Open jcarn opened 7 years ago
Actually we could use len(main.our_robots()) if we wanted
len(main.our_robots)
gives us the current number of robots we have (which we usually want) but the c++ constant gives us the max number of robots on a team (which is what a few plays, like stopped, need). I think we could make a function for len(our_robots)
but we can't make it a constant since the number of robots we have might change in a match.
@mmurley3 Are you still working on this? Robots_Per_Team would be the only constant exposed to python that (to my knowledge) doesn't belong to any specific class in C++. Which can be done but seems to go against the convention already established in robocup-py.cpp.
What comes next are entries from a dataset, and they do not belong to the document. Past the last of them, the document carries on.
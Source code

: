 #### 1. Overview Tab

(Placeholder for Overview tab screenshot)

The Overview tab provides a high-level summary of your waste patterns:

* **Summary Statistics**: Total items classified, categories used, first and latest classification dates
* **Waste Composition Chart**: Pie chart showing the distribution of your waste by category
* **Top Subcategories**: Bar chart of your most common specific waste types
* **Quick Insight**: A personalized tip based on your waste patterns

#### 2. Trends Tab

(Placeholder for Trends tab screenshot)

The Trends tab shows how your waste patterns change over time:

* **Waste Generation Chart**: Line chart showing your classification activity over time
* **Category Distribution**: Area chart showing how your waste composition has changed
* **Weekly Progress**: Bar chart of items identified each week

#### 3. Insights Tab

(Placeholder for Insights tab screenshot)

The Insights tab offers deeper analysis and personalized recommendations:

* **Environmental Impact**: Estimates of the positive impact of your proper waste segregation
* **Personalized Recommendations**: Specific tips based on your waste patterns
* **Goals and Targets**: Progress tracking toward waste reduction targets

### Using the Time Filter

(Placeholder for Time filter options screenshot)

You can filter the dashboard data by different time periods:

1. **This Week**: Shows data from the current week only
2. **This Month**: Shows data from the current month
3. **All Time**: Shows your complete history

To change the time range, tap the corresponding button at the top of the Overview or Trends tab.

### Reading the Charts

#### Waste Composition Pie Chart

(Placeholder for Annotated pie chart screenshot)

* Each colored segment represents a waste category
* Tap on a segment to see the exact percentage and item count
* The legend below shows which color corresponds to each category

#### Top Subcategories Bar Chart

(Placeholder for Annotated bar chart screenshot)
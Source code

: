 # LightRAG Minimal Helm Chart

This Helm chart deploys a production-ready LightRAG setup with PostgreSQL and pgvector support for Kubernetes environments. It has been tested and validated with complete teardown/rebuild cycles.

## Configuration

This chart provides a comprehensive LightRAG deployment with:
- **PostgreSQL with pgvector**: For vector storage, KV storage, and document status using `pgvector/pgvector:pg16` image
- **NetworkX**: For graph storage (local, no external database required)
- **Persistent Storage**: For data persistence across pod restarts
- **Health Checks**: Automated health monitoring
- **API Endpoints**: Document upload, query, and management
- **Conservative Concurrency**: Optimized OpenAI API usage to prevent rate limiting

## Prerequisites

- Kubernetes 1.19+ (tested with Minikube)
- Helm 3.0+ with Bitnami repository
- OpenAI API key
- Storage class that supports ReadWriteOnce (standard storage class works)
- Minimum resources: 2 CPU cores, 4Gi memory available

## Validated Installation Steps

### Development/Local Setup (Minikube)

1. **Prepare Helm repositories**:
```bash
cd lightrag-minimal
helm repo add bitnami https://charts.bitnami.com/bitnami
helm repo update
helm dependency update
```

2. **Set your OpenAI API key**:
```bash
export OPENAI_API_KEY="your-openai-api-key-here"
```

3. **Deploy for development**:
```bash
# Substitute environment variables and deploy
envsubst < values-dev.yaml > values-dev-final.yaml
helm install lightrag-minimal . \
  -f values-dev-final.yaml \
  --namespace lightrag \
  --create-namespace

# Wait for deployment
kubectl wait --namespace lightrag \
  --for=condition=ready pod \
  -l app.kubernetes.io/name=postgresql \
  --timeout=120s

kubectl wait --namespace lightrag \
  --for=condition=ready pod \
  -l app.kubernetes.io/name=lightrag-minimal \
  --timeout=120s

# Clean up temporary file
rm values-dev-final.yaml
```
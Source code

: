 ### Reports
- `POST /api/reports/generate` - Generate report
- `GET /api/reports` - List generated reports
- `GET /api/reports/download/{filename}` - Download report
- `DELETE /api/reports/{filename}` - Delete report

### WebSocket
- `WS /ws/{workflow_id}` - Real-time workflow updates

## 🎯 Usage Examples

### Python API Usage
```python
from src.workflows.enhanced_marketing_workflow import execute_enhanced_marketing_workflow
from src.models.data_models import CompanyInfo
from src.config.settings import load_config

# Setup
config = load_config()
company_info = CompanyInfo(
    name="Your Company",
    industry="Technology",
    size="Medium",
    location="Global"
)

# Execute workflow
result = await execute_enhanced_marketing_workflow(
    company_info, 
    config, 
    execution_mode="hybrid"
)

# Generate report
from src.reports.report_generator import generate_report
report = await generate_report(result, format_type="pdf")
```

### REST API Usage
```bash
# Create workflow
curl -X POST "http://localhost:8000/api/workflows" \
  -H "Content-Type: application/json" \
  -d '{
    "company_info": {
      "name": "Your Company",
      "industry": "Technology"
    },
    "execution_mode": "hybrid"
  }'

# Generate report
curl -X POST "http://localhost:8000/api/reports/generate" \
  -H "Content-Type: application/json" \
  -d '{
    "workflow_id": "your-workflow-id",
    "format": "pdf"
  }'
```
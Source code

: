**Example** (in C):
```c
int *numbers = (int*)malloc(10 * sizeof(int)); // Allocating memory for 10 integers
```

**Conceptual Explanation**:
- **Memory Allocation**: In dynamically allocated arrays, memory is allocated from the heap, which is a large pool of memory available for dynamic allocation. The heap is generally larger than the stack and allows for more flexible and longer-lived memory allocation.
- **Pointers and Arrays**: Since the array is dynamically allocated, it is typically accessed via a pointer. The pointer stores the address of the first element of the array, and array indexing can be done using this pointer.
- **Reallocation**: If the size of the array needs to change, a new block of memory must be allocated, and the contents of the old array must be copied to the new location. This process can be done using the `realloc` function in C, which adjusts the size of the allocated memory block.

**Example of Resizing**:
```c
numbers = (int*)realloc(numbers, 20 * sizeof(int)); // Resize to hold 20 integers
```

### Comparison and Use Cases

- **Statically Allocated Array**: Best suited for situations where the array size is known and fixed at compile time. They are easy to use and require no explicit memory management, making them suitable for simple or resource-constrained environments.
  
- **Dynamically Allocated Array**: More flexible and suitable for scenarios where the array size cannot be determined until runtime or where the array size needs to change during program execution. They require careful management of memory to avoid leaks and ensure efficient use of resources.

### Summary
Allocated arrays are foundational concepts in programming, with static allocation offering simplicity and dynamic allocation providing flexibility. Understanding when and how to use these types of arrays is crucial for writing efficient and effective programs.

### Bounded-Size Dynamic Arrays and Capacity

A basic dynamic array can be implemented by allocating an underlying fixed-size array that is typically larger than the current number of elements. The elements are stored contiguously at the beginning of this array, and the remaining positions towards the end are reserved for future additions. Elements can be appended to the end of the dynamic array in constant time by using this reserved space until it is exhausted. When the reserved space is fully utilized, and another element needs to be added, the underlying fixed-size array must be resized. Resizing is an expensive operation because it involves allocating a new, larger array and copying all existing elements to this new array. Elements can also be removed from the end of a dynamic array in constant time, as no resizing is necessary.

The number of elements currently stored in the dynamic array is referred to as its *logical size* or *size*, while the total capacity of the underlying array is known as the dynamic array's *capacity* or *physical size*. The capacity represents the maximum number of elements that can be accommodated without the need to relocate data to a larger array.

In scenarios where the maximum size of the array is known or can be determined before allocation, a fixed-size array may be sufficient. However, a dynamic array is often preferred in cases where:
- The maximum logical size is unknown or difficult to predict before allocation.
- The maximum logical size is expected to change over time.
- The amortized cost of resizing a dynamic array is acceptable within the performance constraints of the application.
Nah, I haven't had the time to make much progress on it. Feel free to tackle it if you want.
@jcarn Which files should we be looking at?
This was more of an intro issue I had in mind
On Tue, Jul 17, 2018 at 7:25 PM, Jason Chan notifications@github.com wrote:
@jcarn https://github.com/jcarn Which files should we be looking at?
— You are receiving this because you were mentioned. Reply to this email directly, view it on GitHub https://github.com/RoboJackets/robocup-software/issues/957#issuecomment-405759586, or mute the thread https://github.com/notifications/unsubscribe-auth/AQP1-oiqYokgVnvybvSoHBko48aIf2qlks5uHnKEgaJpZM4MzjA2 .
@tjones320 this is a must-have before competition this year.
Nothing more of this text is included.